A minha pergunta decorre naturalmente da comparação destes dois casos, o arrendamento e o crédito. Casos que, note-se são concorrentes no mercado. Comprar ou arrendar são opção muitas vezes de uma decisão única associada à habitação.
Em que é que um senhorio e um banco se distinguem na proteção dos dados individuais da parte com que vão contratar? Há um que é pessoa de bem e outro pessoa de mal? Onde é que há maior desproporção na relação contratual: entre um senhorio e um inquilino ou entre um credor bancário e um devedor particular? Porque é que as preocupações quanto à privacidade se levantam num contrato de arrendamento e têm sido ignoradas décadas a fio na relação banco-cliente bancário?
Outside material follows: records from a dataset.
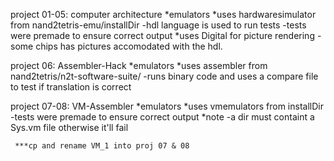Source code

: project 01-05: computer architecture
 *emulators
     *uses hardwaresimulator from nand2tetris-emu/installDir
        -hdl language is used to run tests
        -tests were premade to ensure correct output
     *uses Digital for picture rendering
        -some chips has pictures accomodated with the hdl.

project 06: Assembler-Hack
  *emulators
    *uses assembler from nand2tetris/n2t-software-suite/
        -runs binary code and uses a compare file to test if translation is correct
    


project 07-08: VM-Assembler
   *emulators
    *uses vmemulators from installDir
        -tests were premade to ensure correct output
    *note
        -a dir must containt a Sys.vm file otherwise it'll fail

     ***cp and rename VM_1 into proj 07 & 08
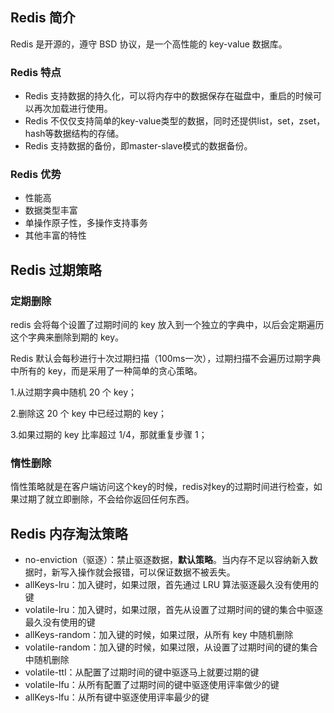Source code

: ## Redis 简介

Redis 是开源的，遵守 BSD 协议，是一个高性能的 key-value 数据库。

### Redis 特点

- Redis 支持数据的持久化，可以将内存中的数据保存在磁盘中，重启的时候可以再次加载进行使用。
- Redis 不仅仅支持简单的key-value类型的数据，同时还提供list，set，zset，hash等数据结构的存储。
- Redis 支持数据的备份，即master-slave模式的数据备份。

### Redis 优势

- 性能高
- 数据类型丰富
- 单操作原子性，多操作支持事务
- 其他丰富的特性

## Redis 过期策略

### 定期删除

redis 会将每个设置了过期时间的 key 放入到一个独立的字典中，以后会定期遍历这个字典来删除到期的 key。

Redis 默认会每秒进行十次过期扫描（100ms一次），过期扫描不会遍历过期字典中所有的 key，而是采用了一种简单的贪心策略。

1.从过期字典中随机 20 个 key；

2.删除这 20 个 key 中已经过期的 key；

3.如果过期的 key 比率超过 1/4，那就重复步骤 1；

### 惰性删除

惰性策略就是在客户端访问这个key的时候，redis对key的过期时间进行检查，如果过期了就立即删除，不会给你返回任何东西。

## Redis 内存淘汰策略

- no-enviction（驱逐）：禁止驱逐数据，**默认策略**。当内存不足以容纳新入数据时，新写入操作就会报错，可以保证数据不被丢失。
- allKeys-lru：加入键时，如果过限，首先通过 LRU 算法驱逐最久没有使用的键
- volatile-lru：加入键时，如果过限，首先从设置了过期时间的键的集合中驱逐最久没有使用的键
- allKeys-random：加入键的时候，如果过限，从所有 key 中随机删除
- volatile-random：加入键的时候，如果过限，从设置了过期时间的键的集合中随机删除
- volatile-ttl：从配置了过期时间的键中驱逐马上就要过期的键
- volatile-lfu：从所有配置了过期时间的键中驱逐使用评率做少的键
- allKeys-lfu：从所有键中驱逐使用评率最少的键


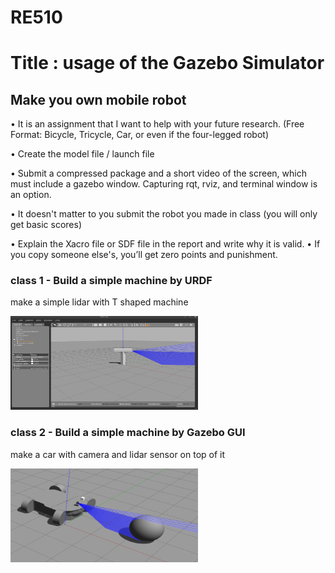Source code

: # RE510

# Title : usage of the Gazebo Simulator

## Make you own mobile robot

• It is an assignment that I want to help with your future research.
(Free Format: Bicycle, Tricycle, Car, or even if the four-legged robot)

• Create the model file / launch file

• Submit a compressed package and a short video of the screen, which must include a
gazebo window. Capturing rqt, rviz, and terminal window is an option.

• It doesn't matter to you submit the robot you made in class (you will only get basic scores)

• Explain the Xacro file or SDF file in the report and write why it is valid.
• If you copy someone else's, you’ll get zero points and punishment.

### class 1 - Build a simple machine by URDF

make a simple lidar with T shaped machine

<img src="./img1.png" width="300px" height="150px" title="Gazebo"></img>

### class 2 - Build a simple machine by Gazebo GUI

make a car with camera and lidar sensor on top of it

<img src="./img2.png" width="300px" height="150px" title="Gazebo"></img>
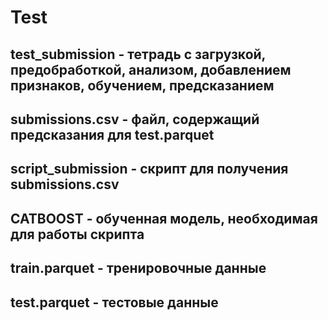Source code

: # Test
## test_submission - тетрадь с загрузкой, предобработкой, анализом, добавлением признаков, обучением, предсказанием
## submissions.csv - файл, содержащий предсказания для test.parquet
## script_submission - скрипт для получения submissions.csv
## CATBOOST - обученная модель, необходимая для работы скрипта
## train.parquet - тренировочные данные
## test.parquet - тестовые данные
Choca mais à comissão nacional de proteção de dados que um inquilino partilhe informação privada e sensível com o senhorio do que com um instituição financeira que imediatamente criar um registo numa base de dados acessível virtualmente a milhares de funcionários bancários?
A proteção dos interesses das partes e a segurança contratual são problemas eternos e talvez ainda mal resolvidos nos contratos de arrendamento contudo, esta preocupação cheia de boas intenções que, no limite, se centra na intensidade com que o consentimento é livre ou forçado, parece-me completamente deslocada e, no limite, contribuirá, se levada ao extremo (proibição de exigência e cedência) para que o mercado do arrendamento definhe.
O espaço que se está a deixar para a livre iniciativa e contratação corre o risco de ser nulo ou meramente caricatural. Se num contrato, a boa fé e a capacidade financeira das partes é fundamental para que exista interesse efetivo no contrato e se estas não poderem ser abordadas de forma comprovada, o contrato deixa de se celebrar. É simples. O direito à privacidade de uma parte esbarra no direito à informação da outra, tal como sucede se em vez de um senhorio tivermos um banco. Se lhe juntarmos a (ainda consagrada) liberdade contratual, muito naturalmente, um senhorio forçado à completa ignorância e consciente que o recurso à justiça é penalizador para os seus interesses, retirará os seus imóveis do mercado de arrendamento. O ideal seria mesmo que a justiça funcionasse e que tal não implicasse custos para o senhorio perante um inquilino incumpridor, mas não existindo esse ideal, não se percebe como este fraco remedeio de exigir informação financeira do inquilino possa ser proibido sem que com isso se conduza a uma redução da oferta e um natural encarecimento das rendas daqueles que se arrisquem a manter atividade.
Em breve saberemos se é legal um senhorio exigir-lhe a nota de liquidação do IRS mas desde já podemos antecipar as consequências da resposta, seja ela qual for.
Opinião de Rui Cerdeira Branco em exclusivo e a título gracioso para o Economia e Finanças.